What you should do: Would you write out the records below exactly as given?

Given records:
*** Begin section ***

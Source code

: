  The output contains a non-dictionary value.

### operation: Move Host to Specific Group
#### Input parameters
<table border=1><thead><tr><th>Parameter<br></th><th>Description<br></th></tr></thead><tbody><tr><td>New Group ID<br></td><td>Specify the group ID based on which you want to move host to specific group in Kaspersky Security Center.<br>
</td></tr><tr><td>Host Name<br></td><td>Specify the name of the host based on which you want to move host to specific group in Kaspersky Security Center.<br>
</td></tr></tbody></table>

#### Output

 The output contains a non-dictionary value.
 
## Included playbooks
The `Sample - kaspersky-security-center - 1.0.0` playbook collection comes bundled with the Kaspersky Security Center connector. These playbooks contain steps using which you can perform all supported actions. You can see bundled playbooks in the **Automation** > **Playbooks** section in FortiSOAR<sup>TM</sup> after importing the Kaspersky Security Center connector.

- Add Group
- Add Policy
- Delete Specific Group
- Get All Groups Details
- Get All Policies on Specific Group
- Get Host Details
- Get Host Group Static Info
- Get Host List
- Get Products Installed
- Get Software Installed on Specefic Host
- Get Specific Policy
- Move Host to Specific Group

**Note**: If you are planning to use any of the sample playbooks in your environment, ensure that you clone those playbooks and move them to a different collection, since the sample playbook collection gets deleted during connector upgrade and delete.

*** End section ***

Answer space:
Source code

:  The output contains a non-dictionary value.

### operation: Move Host to Specific Group
#### Input parameters
<table border=1><thead><tr><th>Parameter<br></th><th>Description<br></th></tr></thead><tbody><tr><td>New Group ID<br></td><td>Specify the group ID based on which you want to move host to specific group in Kaspersky Security Center.<br>
</td></tr><tr><td>Host Name<br></td><td>Specify the name of the host based on which you want to move host to specific group in Kaspersky Security Center.<br>
</td></tr></tbody></table>

#### Output

 The output contains a non-dictionary value.
 
## Included playbooks
The `Sample - kaspersky-security-center - 1.0.0` playbook collection comes bundled with the Kaspersky Security Center connector. These playbooks contain steps using which you can perform all supported actions. You can see bundled playbooks in the **Automation** > **Playbooks** section in FortiSOAR<sup>TM</sup> after importing the Kaspersky Security Center connector.

- Add Group
- Add Policy
- Delete Specific Group
- Get All Groups Details
- Get All Policies on Specific Group
- Get Host Details
- Get Host Group Static Info
- Get Host List
- Get Products Installed
- Get Software Installed on Specefic Host
- Get Specific Policy
- Move Host to Specific Group

**Note**: If you are planning to use any of the sample playbooks in your environment, ensure that you clone those playbooks and move them to a different collection, since the sample playbook collection gets deleted during connector upgrade and delete.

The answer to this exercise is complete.